The weak point I have noticed in this department, however, is in regard to the DWR treatment on the shell. While the glove has never wet through to my skin, the nylon/poly shell does saturate if it comes in contact with lots of water. This makes the glove gain significant weight, while also reducing the glove’s ability to breathe.
This saturation problem is not a deal breaker, but I will definitely be giving the glove a fresh DWR treatment as soon as possible to see if there is a marked improvement.
One reason companies stray from using Gore Tex in the super lightweight spring gloves is to keep the glove cooler and more breathable.
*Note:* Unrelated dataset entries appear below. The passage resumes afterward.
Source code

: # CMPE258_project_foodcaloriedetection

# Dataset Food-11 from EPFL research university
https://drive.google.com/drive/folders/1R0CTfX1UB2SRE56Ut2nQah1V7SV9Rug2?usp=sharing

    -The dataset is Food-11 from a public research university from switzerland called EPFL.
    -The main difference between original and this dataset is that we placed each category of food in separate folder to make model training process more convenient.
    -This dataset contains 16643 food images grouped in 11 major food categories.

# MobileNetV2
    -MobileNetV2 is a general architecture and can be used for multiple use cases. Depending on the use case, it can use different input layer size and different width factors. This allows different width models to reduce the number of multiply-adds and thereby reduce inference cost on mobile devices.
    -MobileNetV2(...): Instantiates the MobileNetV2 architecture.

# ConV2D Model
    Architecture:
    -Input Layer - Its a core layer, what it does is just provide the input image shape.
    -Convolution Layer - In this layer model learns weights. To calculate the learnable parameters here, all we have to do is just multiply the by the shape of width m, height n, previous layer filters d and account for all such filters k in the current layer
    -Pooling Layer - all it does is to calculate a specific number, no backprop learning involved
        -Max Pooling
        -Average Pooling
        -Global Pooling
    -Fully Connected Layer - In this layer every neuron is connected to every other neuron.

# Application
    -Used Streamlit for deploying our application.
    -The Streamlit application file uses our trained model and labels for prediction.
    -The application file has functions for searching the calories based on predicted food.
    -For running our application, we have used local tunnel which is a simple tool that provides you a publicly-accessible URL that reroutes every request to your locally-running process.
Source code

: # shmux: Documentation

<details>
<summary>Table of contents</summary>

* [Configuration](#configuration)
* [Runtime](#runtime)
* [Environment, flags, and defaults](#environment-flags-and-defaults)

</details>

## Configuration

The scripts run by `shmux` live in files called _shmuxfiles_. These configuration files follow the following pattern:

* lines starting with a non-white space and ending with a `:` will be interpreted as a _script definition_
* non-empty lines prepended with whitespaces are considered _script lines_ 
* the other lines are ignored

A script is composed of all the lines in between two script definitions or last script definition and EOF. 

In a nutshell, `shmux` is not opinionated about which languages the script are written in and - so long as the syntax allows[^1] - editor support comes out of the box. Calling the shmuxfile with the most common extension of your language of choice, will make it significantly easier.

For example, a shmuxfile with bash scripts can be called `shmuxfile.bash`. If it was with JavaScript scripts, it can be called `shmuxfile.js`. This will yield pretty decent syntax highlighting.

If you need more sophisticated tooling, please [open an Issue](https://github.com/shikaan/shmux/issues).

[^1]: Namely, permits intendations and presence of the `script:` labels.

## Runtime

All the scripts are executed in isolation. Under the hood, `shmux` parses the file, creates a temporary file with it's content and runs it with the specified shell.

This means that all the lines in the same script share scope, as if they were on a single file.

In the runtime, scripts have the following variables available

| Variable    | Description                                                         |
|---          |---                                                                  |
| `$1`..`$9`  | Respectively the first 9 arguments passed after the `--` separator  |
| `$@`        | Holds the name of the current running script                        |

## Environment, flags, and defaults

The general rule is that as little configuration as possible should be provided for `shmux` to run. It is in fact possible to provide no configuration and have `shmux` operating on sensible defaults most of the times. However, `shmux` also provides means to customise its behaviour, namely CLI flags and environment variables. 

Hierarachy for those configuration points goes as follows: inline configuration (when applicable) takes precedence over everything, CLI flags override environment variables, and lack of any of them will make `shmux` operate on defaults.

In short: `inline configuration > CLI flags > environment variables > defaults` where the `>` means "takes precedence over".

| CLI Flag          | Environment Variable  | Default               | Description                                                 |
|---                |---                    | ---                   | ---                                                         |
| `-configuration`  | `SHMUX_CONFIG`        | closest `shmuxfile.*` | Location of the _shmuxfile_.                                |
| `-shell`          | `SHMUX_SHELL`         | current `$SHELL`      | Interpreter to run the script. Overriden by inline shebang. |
Considering I’ve used the Impreza at temperatures up to the lower 50s F / 10 C without my hand feeling like it’s going to boil off or soak the inside of the glove, it makes it hard for me to believe that argument. Then again, I don’t typically sweat much, so maybe I just don’t push this glove to its limits as others might.
The Impreza uses a thin 150g Tricot liner, which does a satisfactory job of pulling moisture away from the skin and up to the Gore Tex laminate to evaporate out. Even on the hottest days, the liner remained dry enough to easily move my hand in and out of the glove without feeling like it was fighting against me in every way.
With only 18 days of use, it’s hard to weigh in too heavily in this category. All I can say is that, overall, the glove is looking good; there is no evidence of impending seam failures or fraying, the Velcro is working as well as the first day, and the liner is staying in place.
The thin silicon web covering the palm and underside of the finger is starting to wear off slightly, but only at the fingertips and the end of the thumb.
If a new DWR coating works better than the original (which I will update), I would also recommend doing that treatment early to keep the fabric clean and looking new. My white gloves definitely are not as white as they used to be.
Given that this glove is intended for warm weather, I honestly don’t see myself using it more than 30-35 days a year, max. And given how it’s holding up so far, I’d feel comfortable estimating that it should easily last me a few years.
If you tend to have warm or sweaty hands, the Gore Tex membrane might make the Dakine Impreza glove feel warmer than they are. But if your hands are frequently getting wet in the spring, I think it’s a great tradeoff.
It’s also worth trying on a pair beforehand, especially if, like me, you’re between sizes, or want a little more dexterity without sacrificing too much room.
But overall, if you are looking for a lightweight, waterproof, spring ski / snowboard glove, the Dakine Impreza should be on your radar.